::: Given records

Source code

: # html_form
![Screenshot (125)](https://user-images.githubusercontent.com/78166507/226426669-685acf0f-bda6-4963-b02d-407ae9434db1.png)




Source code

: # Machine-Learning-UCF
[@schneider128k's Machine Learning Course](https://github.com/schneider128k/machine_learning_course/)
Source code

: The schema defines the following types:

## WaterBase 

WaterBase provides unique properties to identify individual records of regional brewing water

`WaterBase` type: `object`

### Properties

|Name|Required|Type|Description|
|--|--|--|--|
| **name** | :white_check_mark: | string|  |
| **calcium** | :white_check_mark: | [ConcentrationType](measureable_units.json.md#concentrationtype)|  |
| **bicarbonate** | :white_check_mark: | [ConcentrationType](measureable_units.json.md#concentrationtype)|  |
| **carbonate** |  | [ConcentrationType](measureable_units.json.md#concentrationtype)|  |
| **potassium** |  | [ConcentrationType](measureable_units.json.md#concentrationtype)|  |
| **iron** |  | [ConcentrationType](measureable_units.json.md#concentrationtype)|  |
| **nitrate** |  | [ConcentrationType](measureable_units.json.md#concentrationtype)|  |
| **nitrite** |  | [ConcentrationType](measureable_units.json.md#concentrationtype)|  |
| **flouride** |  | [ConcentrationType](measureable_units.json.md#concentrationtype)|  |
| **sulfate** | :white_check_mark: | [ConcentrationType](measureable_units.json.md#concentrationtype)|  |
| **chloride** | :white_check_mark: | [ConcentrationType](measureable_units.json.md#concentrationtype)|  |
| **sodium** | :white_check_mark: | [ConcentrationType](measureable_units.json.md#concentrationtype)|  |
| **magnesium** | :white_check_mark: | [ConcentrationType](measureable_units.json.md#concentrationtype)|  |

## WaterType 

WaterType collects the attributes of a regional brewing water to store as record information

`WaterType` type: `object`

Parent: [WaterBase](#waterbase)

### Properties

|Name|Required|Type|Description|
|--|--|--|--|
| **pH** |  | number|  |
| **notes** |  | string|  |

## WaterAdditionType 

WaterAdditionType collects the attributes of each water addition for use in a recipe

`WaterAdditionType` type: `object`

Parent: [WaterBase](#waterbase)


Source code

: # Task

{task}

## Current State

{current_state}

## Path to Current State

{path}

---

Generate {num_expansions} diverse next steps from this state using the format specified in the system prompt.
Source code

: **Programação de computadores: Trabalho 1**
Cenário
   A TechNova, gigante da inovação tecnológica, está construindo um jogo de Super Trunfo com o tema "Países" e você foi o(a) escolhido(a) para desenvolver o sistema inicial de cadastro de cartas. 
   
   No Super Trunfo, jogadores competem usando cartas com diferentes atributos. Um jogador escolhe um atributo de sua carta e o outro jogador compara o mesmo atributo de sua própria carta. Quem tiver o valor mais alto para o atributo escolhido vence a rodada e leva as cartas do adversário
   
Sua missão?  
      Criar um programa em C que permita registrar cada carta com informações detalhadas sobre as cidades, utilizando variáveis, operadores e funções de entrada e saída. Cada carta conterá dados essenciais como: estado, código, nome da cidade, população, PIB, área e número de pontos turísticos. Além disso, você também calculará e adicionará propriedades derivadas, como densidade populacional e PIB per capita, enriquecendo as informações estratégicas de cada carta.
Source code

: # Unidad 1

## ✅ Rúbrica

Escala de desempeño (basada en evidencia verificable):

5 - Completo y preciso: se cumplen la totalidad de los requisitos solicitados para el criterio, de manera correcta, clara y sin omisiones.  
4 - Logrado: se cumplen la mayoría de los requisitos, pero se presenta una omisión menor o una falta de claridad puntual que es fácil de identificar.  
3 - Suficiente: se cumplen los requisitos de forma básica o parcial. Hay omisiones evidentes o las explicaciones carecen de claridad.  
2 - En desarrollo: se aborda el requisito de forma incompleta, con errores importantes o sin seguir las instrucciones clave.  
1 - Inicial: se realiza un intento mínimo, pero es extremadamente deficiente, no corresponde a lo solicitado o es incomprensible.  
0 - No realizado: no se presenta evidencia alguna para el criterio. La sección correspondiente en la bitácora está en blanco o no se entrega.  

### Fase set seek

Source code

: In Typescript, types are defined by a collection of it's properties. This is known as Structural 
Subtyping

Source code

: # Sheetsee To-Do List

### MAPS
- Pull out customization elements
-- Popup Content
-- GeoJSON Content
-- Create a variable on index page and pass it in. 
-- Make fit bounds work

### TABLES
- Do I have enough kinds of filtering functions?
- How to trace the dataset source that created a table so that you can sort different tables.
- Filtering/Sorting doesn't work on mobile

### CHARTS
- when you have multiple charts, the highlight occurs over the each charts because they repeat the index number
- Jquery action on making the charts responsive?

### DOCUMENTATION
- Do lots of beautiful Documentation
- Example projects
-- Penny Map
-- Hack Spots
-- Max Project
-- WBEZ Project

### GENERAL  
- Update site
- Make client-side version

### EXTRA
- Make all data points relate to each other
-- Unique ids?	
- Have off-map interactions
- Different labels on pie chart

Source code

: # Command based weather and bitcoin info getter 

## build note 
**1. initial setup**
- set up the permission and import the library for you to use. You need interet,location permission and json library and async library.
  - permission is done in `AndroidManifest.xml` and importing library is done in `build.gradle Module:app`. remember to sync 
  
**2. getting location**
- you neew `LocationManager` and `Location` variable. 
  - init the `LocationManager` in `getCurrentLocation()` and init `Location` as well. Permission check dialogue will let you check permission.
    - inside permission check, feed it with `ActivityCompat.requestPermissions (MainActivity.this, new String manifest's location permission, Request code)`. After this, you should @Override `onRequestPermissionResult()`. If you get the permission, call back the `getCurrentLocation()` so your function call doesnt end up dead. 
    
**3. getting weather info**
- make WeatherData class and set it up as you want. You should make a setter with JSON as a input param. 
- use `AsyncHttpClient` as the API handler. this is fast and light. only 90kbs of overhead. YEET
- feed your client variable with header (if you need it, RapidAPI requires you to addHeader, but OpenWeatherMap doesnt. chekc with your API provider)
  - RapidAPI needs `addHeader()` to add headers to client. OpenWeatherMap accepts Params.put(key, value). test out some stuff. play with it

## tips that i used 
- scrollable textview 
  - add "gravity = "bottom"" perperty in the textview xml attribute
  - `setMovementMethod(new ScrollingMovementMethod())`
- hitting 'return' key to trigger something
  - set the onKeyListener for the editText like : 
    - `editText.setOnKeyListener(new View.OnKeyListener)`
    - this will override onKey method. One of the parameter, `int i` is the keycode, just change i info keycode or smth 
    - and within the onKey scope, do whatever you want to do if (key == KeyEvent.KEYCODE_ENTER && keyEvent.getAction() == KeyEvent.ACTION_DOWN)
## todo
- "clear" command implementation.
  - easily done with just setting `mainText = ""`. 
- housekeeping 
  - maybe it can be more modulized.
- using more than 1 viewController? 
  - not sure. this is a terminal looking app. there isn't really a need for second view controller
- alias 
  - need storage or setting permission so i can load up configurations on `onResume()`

::::::

Repeat all the material above, matching every character.

Source code

: # html_form
![Screenshot (125)](https://user-images.githubusercontent.com/78166507/226426669-685acf0f-bda6-4963-b02d-407ae9434db1.png)




Source code

: # Machine-Learning-UCF
[@schneider128k's Machine Learning Course](https://github.com/schneider128k/machine_learning_course/)
Source code

: The schema defines the following types:

## WaterBase 

WaterBase provides unique properties to identify individual records of regional brewing water

`WaterBase` type: `object`

### Properties

|Name|Required|Type|Description|
|--|--|--|--|
| **name** | :white_check_mark: | string|  |
| **calcium** | :white_check_mark: | [ConcentrationType](measureable_units.json.md#concentrationtype)|  |
| **bicarbonate** | :white_check_mark: | [ConcentrationType](measureable_units.json.md#concentrationtype)|  |
| **carbonate** |  | [ConcentrationType](measureable_units.json.md#concentrationtype)|  |
| **potassium** |  | [ConcentrationType](measureable_units.json.md#concentrationtype)|  |
| **iron** |  | [ConcentrationType](measureable_units.json.md#concentrationtype)|  |
| **nitrate** |  | [ConcentrationType](measureable_units.json.md#concentrationtype)|  |
| **nitrite** |  | [ConcentrationType](measureable_units.json.md#concentrationtype)|  |
| **flouride** |  | [ConcentrationType](measureable_units.json.md#concentrationtype)|  |
| **sulfate** | :white_check_mark: | [ConcentrationType](measureable_units.json.md#concentrationtype)|  |
| **chloride** | :white_check_mark: | [ConcentrationType](measureable_units.json.md#concentrationtype)|  |
| **sodium** | :white_check_mark: | [ConcentrationType](measureable_units.json.md#concentrationtype)|  |
| **magnesium** | :white_check_mark: | [ConcentrationType](measureable_units.json.md#concentrationtype)|  |

## WaterType 

WaterType collects the attributes of a regional brewing water to store as record information

`WaterType` type: `object`

Parent: [WaterBase](#waterbase)

### Properties

|Name|Required|Type|Description|
|--|--|--|--|
| **pH** |  | number|  |
| **notes** |  | string|  |

## WaterAdditionType 

WaterAdditionType collects the attributes of each water addition for use in a recipe

`WaterAdditionType` type: `object`

Parent: [WaterBase](#waterbase)


Source code

: # Task

{task}

## Current State

{current_state}

## Path to Current State

{path}

---

Generate {num_expansions} diverse next steps from this state using the format specified in the system prompt.
Source code

: **Programação de computadores: Trabalho 1**
Cenário
   A TechNova, gigante da inovação tecnológica, está construindo um jogo de Super Trunfo com o tema "Países" e você foi o(a) escolhido(a) para desenvolver o sistema inicial de cadastro de cartas. 
   
   No Super Trunfo, jogadores competem usando cartas com diferentes atributos. Um jogador escolhe um atributo de sua carta e o outro jogador compara o mesmo atributo de sua própria carta. Quem tiver o valor mais alto para o atributo escolhido vence a rodada e leva as cartas do adversário
   
Sua missão?  
      Criar um programa em C que permita registrar cada carta com informações detalhadas sobre as cidades, utilizando variáveis, operadores e funções de entrada e saída. Cada carta conterá dados essenciais como: estado, código, nome da cidade, população, PIB, área e número de pontos turísticos. Além disso, você também calculará e adicionará propriedades derivadas, como densidade populacional e PIB per capita, enriquecendo as informações estratégicas de cada carta.
Source code

: # Unidad 1

## ✅ Rúbrica

Escala de desempeño (basada en evidencia verificable):

5 - Completo y preciso: se cumplen la totalidad de los requisitos solicitados para el criterio, de manera correcta, clara y sin omisiones.  
4 - Logrado: se cumplen la mayoría de los requisitos, pero se presenta una omisión menor o una falta de claridad puntual que es fácil de identificar.  
3 - Suficiente: se cumplen los requisitos de forma básica o parcial. Hay omisiones evidentes o las explicaciones carecen de claridad.  
2 - En desarrollo: se aborda el requisito de forma incompleta, con errores importantes o sin seguir las instrucciones clave.  
1 - Inicial: se realiza un intento mínimo, pero es extremadamente deficiente, no corresponde a lo solicitado o es incomprensible.  
0 - No realizado: no se presenta evidencia alguna para el criterio. La sección correspondiente en la bitácora está en blanco o no se entrega.  

### Fase set seek

Source code

: In Typescript, types are defined by a collection of it's properties. This is known as Structural 
Subtyping

Source code

: # Sheetsee To-Do List

### MAPS
- Pull out customization elements
-- Popup Content
-- GeoJSON Content
-- Create a variable on index page and pass it in. 
-- Make fit bounds work

### TABLES
- Do I have enough kinds of filtering functions?
- How to trace the dataset source that created a table so that you can sort different tables.
- Filtering/Sorting doesn't work on mobile

### CHARTS
- when you have multiple charts, the highlight occurs over the each charts because they repeat the index number
- Jquery action on making the charts responsive?

### DOCUMENTATION
- Do lots of beautiful Documentation
- Example projects
-- Penny Map
-- Hack Spots
-- Max Project
-- WBEZ Project

### GENERAL  
- Update site
- Make client-side version

### EXTRA
- Make all data points relate to each other
-- Unique ids?	
- Have off-map interactions
- Different labels on pie chart

Source code

: # Command based weather and bitcoin info getter 

## build note 
**1. initial setup**
- set up the permission and import the library for you to use. You need interet,location permission and json library and async library.
  - permission is done in `AndroidManifest.xml` and importing library is done in `build.gradle Module:app`. remember to sync 
  
**2. getting location**
- you neew `LocationManager` and `Location` variable. 
  - init the `LocationManager` in `getCurrentLocation()` and init `Location` as well. Permission check dialogue will let you check permission.
    - inside permission check, feed it with `ActivityCompat.requestPermissions (MainActivity.this, new String manifest's location permission, Request code)`. After this, you should @Override `onRequestPermissionResult()`. If you get the permission, call back the `getCurrentLocation()` so your function call doesnt end up dead. 
    
**3. getting weather info**
- make WeatherData class and set it up as you want. You should make a setter with JSON as a input param. 
- use `AsyncHttpClient` as the API handler. this is fast and light. only 90kbs of overhead. YEET
- feed your client variable with header (if you need it, RapidAPI requires you to addHeader, but OpenWeatherMap doesnt. chekc with your API provider)
  - RapidAPI needs `addHeader()` to add headers to client. OpenWeatherMap accepts Params.put(key, value). test out some stuff. play with it

## tips that i used 
- scrollable textview 
  - add "gravity = "bottom"" perperty in the textview xml attribute
  - `setMovementMethod(new ScrollingMovementMethod())`
- hitting 'return' key to trigger something
  - set the onKeyListener for the editText like : 
    - `editText.setOnKeyListener(new View.OnKeyListener)`
    - this will override onKey method. One of the parameter, `int i` is the keycode, just change i info keycode or smth 
    - and within the onKey scope, do whatever you want to do if (key == KeyEvent.KEYCODE_ENTER && keyEvent.getAction() == KeyEvent.ACTION_DOWN)
## todo
- "clear" command implementation.
  - easily done with just setting `mainText = ""`. 
- housekeeping 
  - maybe it can be more modulized.
- using more than 1 viewController? 
  - not sure. this is a terminal looking app. there isn't really a need for second view controller
- alias 
  - need storage or setting permission so i can load up configurations on `onResume()`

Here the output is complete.